Exciting advances in modern data center networking
Many moons ago, Cumulus Networks set out to further the cause of open networking. The premise was simple: make networking operate like servers. To do that, we needed to develop an operating system platform, create a vibrant marketplace of compatible and compliant hardware and get a minimum set of features implemented in a robust way.
Today, these types of problems are largely behind us, and the problem set has moved in the right direction towards innovation and providing elegant solutions to the problems around scale, mobility and agility. Simply put, if “Linux is in the entire rack,” then it follows that the applications and services deployed via these racks should be able to move to any rack and be deployed for maximum overall efficiency.
The formula for this ephemeral agility then is based on two constructs.

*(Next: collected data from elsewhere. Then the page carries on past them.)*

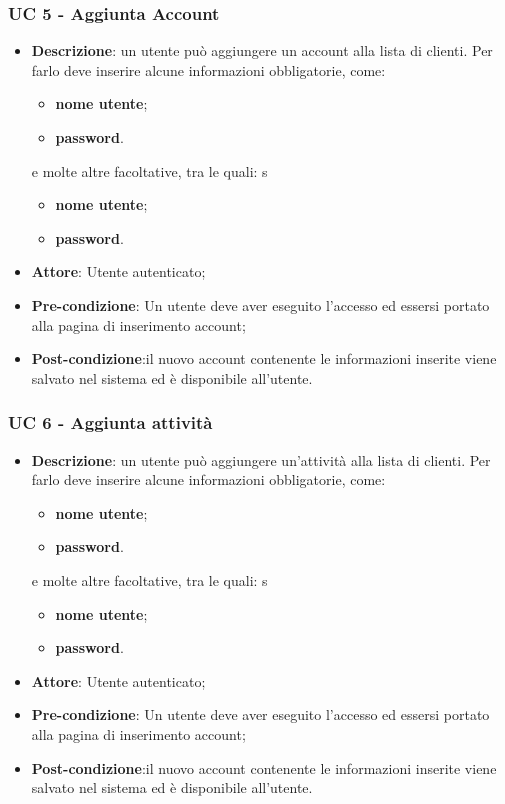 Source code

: \subsubsection{UC 5 - Aggiunta Account}

\begin{itemize}
	\item \textbf{Descrizione}: un utente può aggiungere un account alla lista di clienti. Per farlo deve inserire alcune informazioni obbligatorie, come:
	\begin{itemize}
		\item \textbf{nome utente};
		\item \textbf{password}.
	\end{itemize}
	e molte altre facoltative, tra le quali:
	s\begin{itemize}
		\item \textbf{nome utente};
		\item \textbf{password}.
	\end{itemize}
	\item \textbf{Attore}: Utente autenticato;
	\item \textbf{Pre-condizione}: Un utente deve aver eseguito l'accesso ed essersi portato alla pagina di inserimento account;
	\item \textbf{Post-condizione}:il nuovo account contenente le informazioni inserite viene salvato nel sistema ed è disponibile all'utente.
\end{itemize}

\subsubsection{UC 6 - Aggiunta attività}

\begin{itemize}
	\item \textbf{Descrizione}: un utente può aggiungere un'attività alla lista di clienti. Per farlo deve inserire alcune informazioni obbligatorie, come:
	\begin{itemize}
		\item \textbf{nome utente};
		\item \textbf{password}.
	\end{itemize}
	e molte altre facoltative, tra le quali:
	s\begin{itemize}
		\item \textbf{nome utente};
		\item \textbf{password}.
	\end{itemize}
	\item \textbf{Attore}: Utente autenticato;
	\item \textbf{Pre-condizione}: Un utente deve aver eseguito l'accesso ed essersi portato alla pagina di inserimento account;
	\item \textbf{Post-condizione}:il nuovo account contenente le informazioni inserite viene salvato nel sistema ed è disponibile all'utente.
\end{itemize}

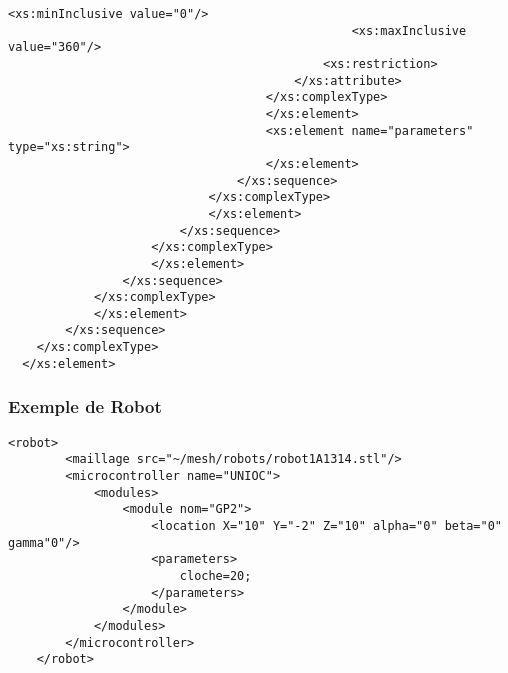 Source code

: \begin{changemargin}{-1cm}{-1cm}
\begin{lstlisting}[caption=Description du Robot, label=descbot]
                                                <xs:minInclusive value="0"/>
                                                <xs:maxInclusive value="360"/>
                                            <xs:restriction>
                                        </xs:attribute>
                                    </xs:complexType>
                                    </xs:element>
                                    <xs:element name="parameters" type="xs:string">
                                    </xs:element>
                                </xs:sequence>
                            </xs:complexType>
                            </xs:element>
                        </xs:sequence>
                    </xs:complexType>
                    </xs:element>
                </xs:sequence>
            </xs:complexType>
            </xs:element>
        </xs:sequence>
    </xs:complexType>
  </xs:element>
  \end{lstlisting}
\end{changemargin}

\subsubsection{Exemple de Robot}
\begin{lstlisting}[caption=Description de la Table, label=desctable]
	<robot>
		<maillage src="~/mesh/robots/robot1A1314.stl"/>
		<microcontroller name="UNIOC">
			<modules>
				<module nom="GP2">
					<location X="10" Y="-2" Z="10" alpha="0" beta="0" gamma"0"/>
					<parameters>
						cloche=20;
					</parameters>
				</module>
			</modules>
		</microcontroller>
	</robot>
\end{lstlisting}
  
\clearpage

- If the application can deploy anywhere, the policies governing the application’s ability to interact with the world need to be enforceable anywhere and on any rack in the entire data center.
- It should be possible to place an application on any rack and all the connectivity it needs should be available without needing any physical changes in the data center
So let’s set the stage for the Linux-fueled networking technologies that address these requirements:
- Programmable pipelines to implement policy
- Use of tunnel technology to build horizontal scale and multi tenancy
VXLAN, VRF, EVPN, MPLS…
Let’s scratch under the surface a bit and look at a common data center architecture and understand the options, such as programmable pipelines and tunnels, Linux has been unlocking.
A typical modern data center
The figure above is what a typical modern data center looks like, which I’ll be using as a reference for this discussion. The two server clusters shown here are connected through a 2-layer CLOS network. As is typical, the server clusters are running multiple tenancy domains, but have asymmetric policy needs. The red and blue colors indicate the tenancy membership and the colored wires indicate the paths selected for a flow in that tenancy.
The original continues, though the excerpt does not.